Operação Successione e Acusações

A Operação Successione teve início em 2023 e, na sua 4ª fase, foram cumpridos 20 mandados de prisão e 27 de busca e apreensão em várias cidades, incluindo Campo Grande, Dourados, Corumbá, Maracaju e Ponta Porã, além de outros estados como Paraná, Goiás e Rio Grande do Sul.
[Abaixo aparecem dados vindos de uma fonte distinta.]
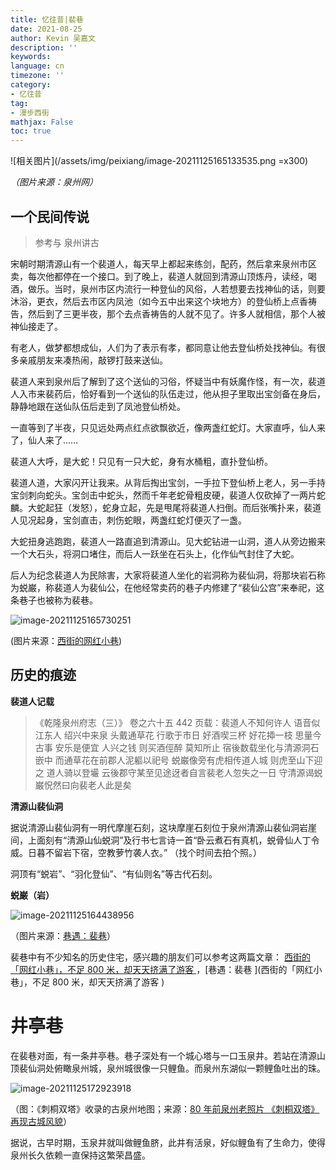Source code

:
 ```yaml
---
title: 忆往昔|裴巷
date: 2021-08-25
author: Kevin 吴嘉文
description: ''
keywords: 
language: cn
timezone: ''
category:
- 忆往昔
tag:
- 漫步西街
mathjax: False
toc: true
---
```


![相关图片](/assets/img/peixiang/image-20211125165133535.png =x300)

*（图片来源：泉州网）*

<!--more-->

## 一个民间传说

> 参考与 泉州讲古

宋朝时期清源山有一个裴道人，每天早上都起来练剑，配药，然后拿来泉州市区卖，每次他都停在一个接口。到了晚上，裴道人就回到清源山顶炼丹，读经，喝酒，做乐。当时，泉州市区内流行一种登仙的风俗，人若想要去找神仙的话，则要沐浴，更衣，然后去市区内凤池（如今五中出来这个块地方）的登仙桥上点香祷告，然后到了三更半夜，那个去点香祷告的人就不见了。许多人就相信，那个人被神仙接走了。

有老人，做梦都想成仙，人们为了表示有孝，都同意让他去登仙桥处找神仙。有很多亲戚朋友来凑热闹，敲锣打鼓来送仙。

裴道人来到泉州后了解到了这个送仙的习俗，怀疑当中有妖魔作怪，有一次，裴道人入市来裴药后，恰好看到一个送仙的队伍走过，他从担子里取出宝剑备在身后，静静地跟在送仙队伍后走到了凤池登仙桥处。

一直等到了半夜，只见远处两点红点欲飘欲近，像两盏红蛇灯。大家直呼，仙人来了，仙人来了……

裴道人大呼，是大蛇！只见有一只大蛇，身有水桶粗，直扑登仙桥。

裴道人道，大家闪开让我来。从背后掏出宝剑，一手拉下登仙桥上老人，另一手持宝剑刺向蛇头。宝剑击中蛇头，然而千年老蛇骨粗皮硬，裴道人仅砍掉了一两片蛇麟。大蛇起狂（发怒），蛇身立起，先是甩尾将裴道人扫倒。而后张嘴扑来，裴道人见况起身，宝剑直击，刺伤蛇眼，两盏红蛇灯便灭了一盏。

大蛇扭身逃跑跑，裴道人一路直追到清源山。见大蛇钻进一山洞，道人从旁边搬来一个大石头，将洞口堵住，而后人一跃坐在石头上，化作仙气封住了大蛇。

后人为纪念裴道人为民除害，大家将裴道人坐化的岩洞称为裴仙洞，将那块岩石称为蜕巌，称裴道人为裴仙公，在他经常卖药的巷子内修建了“裴仙公宫”来奉祀，这条巷子也被称为裴巷。

![image-20211125165730251](/assets/img/peixiang/image-20211125165730251.png)

(图片来源：[西街的网红小巷](https://www.sohu.com/a/392065571_638188))

## 历史的痕迹

 **裴道人记载** 

> 《乾隆泉州府志（三）》 卷之六十五 442 页载：裴道人不知何许人 语音似江东人 绍兴中来泉 头戴通草花 行歌于市日 好酒喫三杯 好花揷一枝 思量今古事 安乐是便宜 人兴之钱 则买酒俓醉 莫知所止 宿後数载坐化与清源洞石嵌中 而通草花在前郡人泥軀以祀号 蜕巌像旁有虎相传道人城  则虎至山下迎之 道人骑以登壧 云後郡守某至见途迓者自言裴老人忽失之一日 守清源谒蜕巌怳然曰向裴老人此是矣

 **清源山裴仙洞** 

据说清源山裴仙洞有一明代摩崖石刻，这块摩崖石刻位于泉州清源山裴仙洞岩崖间，上面刻有“清源山仙蜕洞”及行书七言诗一首“卧云煮石有真机，蜕骨仙人丁令威。日暮不留岩下宿，空教萝竹袭人衣。” （找个时间去拍个照。）

洞顶有“蜕岩”、“羽化登仙”、“有仙则名”等古代石刻。

 **蜕巌（岩）** 

![image-20211125164438956](/assets/img/peixiang/image-20211125164438956.png)

（图片来源：[巷遇：裴巷](https://www.sohu.com/a/234733603_683837)）

裴巷中有不少知名的历史住宅，感兴趣的朋友们可以参考这两篇文章： [西街的「网红小巷」，不足 800 米，却天天挤满了游客 ](https://www.sohu.com/a/392065571_638188)，[巷遇：裴巷 ](西街的「网红小巷」，不足 800 米，却天天挤满了游客 )

#  井亭巷

在裴巷对面，有一条井亭巷。巷子深处有一个城心塔与一口玉泉井。若站在清源山顶裴仙洞处俯瞰泉州城，泉州城很像一只鲤鱼。而泉州东湖似一颗鲤鱼吐出的珠。

![image-20211125172923918](/assets/img/peixiang/image-20211125172923918.png)

（图：《刺桐双塔》收录的古泉州地图；来源：[80 年前泉州老照片 《刺桐双塔》再现古城风貌](http://www.mnw.cn/quanzhou/news/874425.html)）

据说，古早时期，玉泉井就叫做鲤鱼脐，此井有活泉，好似鲤鱼有了生命力，使得泉州长久依赖一直保持这繁荣昌盛。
O grupo criminoso, liderado pelo ex-deputado Roberto Razuk Filho, é investigado por diversos crimes, incluindo corrupção e tentativas de monopolização da exploração ilegal de jogos de azar. Segundo o Gaeco, após a primeira fase da operação, Rhiad Abdulahad teria assumido um papel de liderança na organização criminosa.

Desdobramentos e Defesa

Após a denúncia recebida pelo Juízo da 4ª Vara Criminal em 19 de dezembro de 2025, Rhiad se tornou réu. Desde então, sua defesa já apresentou pelo menos três pedidos de revogação da prisão preventiva, todos indeferidos pela Justiça. Os argumentos da defesa baseiam-se em laudos médicos que indicam que a presença do pai é essencial para o desenvolvimento da criança, além de solicitar a substituição da prisão preventiva por prisão domiciliar.

Opinião

A negativa da Justiça em conceder a prisão domiciliar a Rhiad Abdulahad reflete a seriedade das acusações e a complexidade do caso, que envolve não apenas questões legais, mas também familiares.